In defense of plastic

Despite its bad reputation in recent years, it’s hard to ignore the irreplaceable positive benefits humankind has derived from plastic. Plastic has been pivotal in the development of computers, cell phones, protective helmets, child safety seats and airbags. Plastic has undeniably advanced modern technology and shaped the world we live in today.

Part of this is due to its composition. Plastic has a high thermal/electrical insulation, which makes it ideal for cost-effectively keeping our homes warm. It also has a high strength-to-weight ratio, corrosion resistance, and outstanding durability at a relatively low cost. These properties make plastic resource-efficient, saving energy and costs in various industries, from manufacturing to transportation.

A good example is in food production, where plastic is used to keep food fresh for longer – which is essential in food logistics and feeding the world’s population. Much is made of waste plastic, and rightly so (more on this shortly). But let’s put things into perspective. Researchers believe that plastic production accounts for nearly 3.5% of global greenhouse gas emissions, while food production generates around 30%. Feeding our growing population is a priority, and this process has to be optimized in terms of efficiency and sustainability. We must eradicate food waste as well as waste plastic – but not plastic itself.

Disposal and pollution problems

Let’s briefly remind ourselves of the much-maligned plastic problems. Non-biodegradable plastics are a menace to all life on earth. The Great Pacific Garbage Patch, floating between Hawaii and California, covers an estimated surface area of more than 600,000 square miles (1.6 million square kilometers), an area twice the size of Texas or three times the size of France. Additionally, plastic kills sea life, and is even ingested by fish, which then enter the human food chain. The effects of microplastic in our diet are still unknown but it's clear that we don't want people consuming plastic.

A need for plastics that are more easily recyclable

We need to find a way to greatly reduce the impact plastic has on our environment, yet there is also a practical necessity for plastic. One solution is to create plastics that can be more easily recycled, which will decrease the amount of waste produced and encourage greater circularity.

According to the World Economic Forum, about 98% of single-use plastic products are made from fossil fuels. At the other end of the life cycle, only 9% of plastics are currently recycled globally and far too much of it ends up in landfills. While glass and aluminium have high recycling rates, many plastics cannot be recycled – even though packaging indicates that they are recyclable.

There’s a clear need to optimize all stages of the plastic life cycle, moving away from high-energy production, and improving the amount of plastic that can be repurposed and reused.

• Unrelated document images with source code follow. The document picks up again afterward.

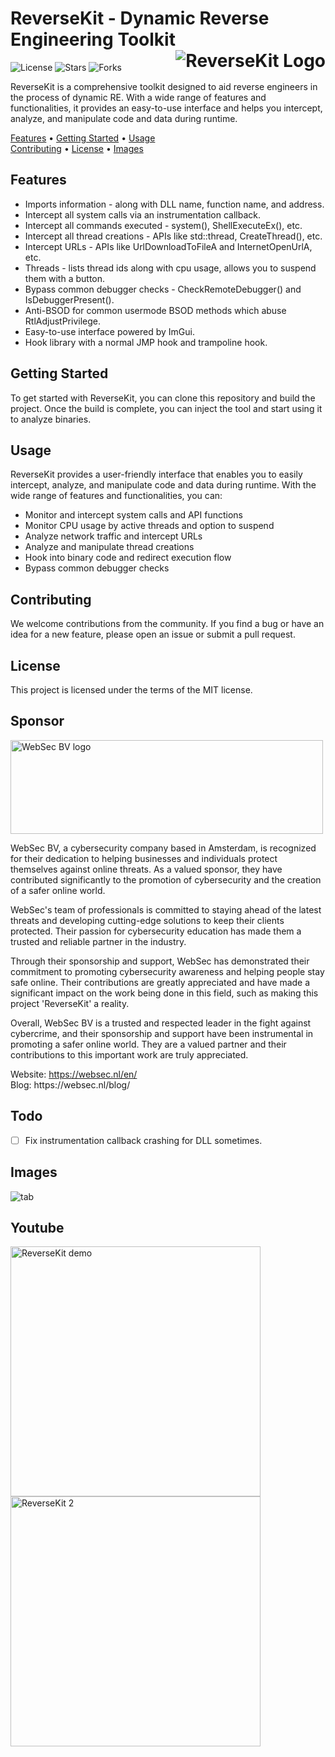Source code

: <h1 align="left">
  ReverseKit - Dynamic Reverse Engineering Toolkit<br>
  <img src="https://i.imgur.com/q92np0W.png" alt="ReverseKit Logo" align="right">
</h1>
<p align="left">
  <img src="https://img.shields.io/github/license/zer0condition/reversekit?style=flat-square" alt="License">
  <img src="https://img.shields.io/github/stars/zer0condition/reversekit" alt="Stars">
  <img src="https://img.shields.io/github/forks/zer0condition/reversekit" alt="Forks">
</p>
<p>ReverseKit is a comprehensive toolkit designed to aid reverse engineers in the process of dynamic RE. With a wide range of features and functionalities, it provides an easy-to-use interface and helps you intercept, analyze, and manipulate code and data during runtime.</p>
<p>
  <a href="#features">Features</a> •
  <a href="#getting-started">Getting Started</a> •
  <a href="#usage">Usage</a> <br>
  <a href="#contributing">Contributing</a> •
  <a href="#license">License</a> •
  <a href="#images">Images</a>
</p>
<h2>Features</h2>
<ul>
  <li>Imports information - along with DLL name, function name, and address.</li>
  <li>Intercept all system calls via an instrumentation callback.</li>
  <li>Intercept all commands executed - system(), ShellExecuteEx(), etc.</li>
  <li>Intercept all thread creations - APIs like std::thread, CreateThread(), etc.</li>
  <li>Intercept URLs - APIs like UrlDownloadToFileA and InternetOpenUrlA, etc.</li>
  <li>Threads - lists thread ids along with cpu usage, allows you to suspend them with a button.</li>
  <li>Bypass common debugger checks - CheckRemoteDebugger() and IsDebuggerPresent().</li>
  <li>Anti-BSOD for common usermode BSOD methods which abuse RtlAdjustPrivilege.</li>
  <li>Easy-to-use interface powered by ImGui.</li>
  <li>Hook library with a normal JMP hook and trampoline hook.</li>
</ul>
<h2>Getting Started</h2>
<p>To get started with ReverseKit, you can clone this repository and build the project. Once the build is complete, you can inject the tool and start using it to analyze binaries.</p>
<h2>Usage</h2>
<p>ReverseKit provides a user-friendly interface that enables you to easily intercept, analyze, and manipulate code and data during runtime. With the wide range of features and functionalities, you can:</p>
<ul>
  <li>Monitor and intercept system calls and API functions</li>
  <li>Monitor CPU usage by active threads and option to suspend</li>
  <li>Analyze network traffic and intercept URLs</li>
  <li>Analyze and manipulate thread creations</li>
  <li>Hook into binary code and redirect execution flow</li>
  <li>Bypass common debugger checks</li>
</ul>
<h2>Contributing</h2>
<p>We welcome contributions from the community. If you find a bug or have an idea for a new feature, please open an issue or submit a pull request.</p>
 <h2>License</h2>
 <p>This project is licensed under the terms of the MIT license.</p>
 <h2>Sponsor</h1>
 <img src="https://websec.nl/public/images/logo_BlackText.png" height='150px' width='500px' alt="WebSec BV logo">
 <p>WebSec BV, a cybersecurity company based in Amsterdam, is recognized for their dedication to helping businesses and individuals protect themselves against online threats. As a valued sponsor, they have contributed significantly to the promotion of cybersecurity and the creation of a safer online world.</p>
 <p>WebSec's team of professionals is committed to staying ahead of the latest threats and developing cutting-edge solutions to keep their clients protected. Their passion for cybersecurity education has made them a trusted and reliable partner in the industry.</p>
 <p>Through their sponsorship and support, WebSec has demonstrated their commitment to promoting cybersecurity awareness and helping people stay safe online. Their contributions are greatly appreciated and have made a significant impact on the work being done in this field, such as making this project 'ReverseKit' a reality.</p>
 <p>Overall, WebSec BV is a trusted and respected leader in the fight against cybercrime, and their sponsorship and support have been instrumental in promoting a safer online world. They are a valued partner and their contributions to this important work are truly appreciated.</p>
 <p>Website: <a href="https://websec.nl/en/">https://websec.nl/en/</a> <br>
Blog: </a href="https://websec.nl/blog/">https://websec.nl/blog/</a></p>

 <h2>Todo</h2>


- [ ] Fix instrumentation callback crashing for DLL sometimes.

<h2>Images</h2>
<div>
  <img src="https://i.imgur.com/jgGg4tt.jpg" alt="tab">
</div>

<h2>Youtube</h2>
<div>
  <a href="https://www.youtube.com/watch?v=3P8ck5U_OXY"><img src="https://i.imgur.com/uGuwNif.png" alt="ReverseKit demo" width="400"></a>
  <a href="https://www.youtube.com/watch?v=3lAU0GWPQAA"><img src="https://i.imgur.com/uGuwNif.png" alt="ReverseKit 2" width="400"></a>
</div>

Helping manufacturers to improve plastic circularity

There is ever-increasing scrutiny around corporate responsibility, ESG reporting, and stakeholder engagement. Many organisations want to improve the sustainability of their operations when it comes to lowering their carbon footprint, reducing emissions and limiting plastic waste.

However, precious few know how to achieve this without simply “turning off the tap” to minimize plastic production and consumption where possible. Investment is needed to advance plastics production and recycling facilities, but there is a wide range of factors to consider.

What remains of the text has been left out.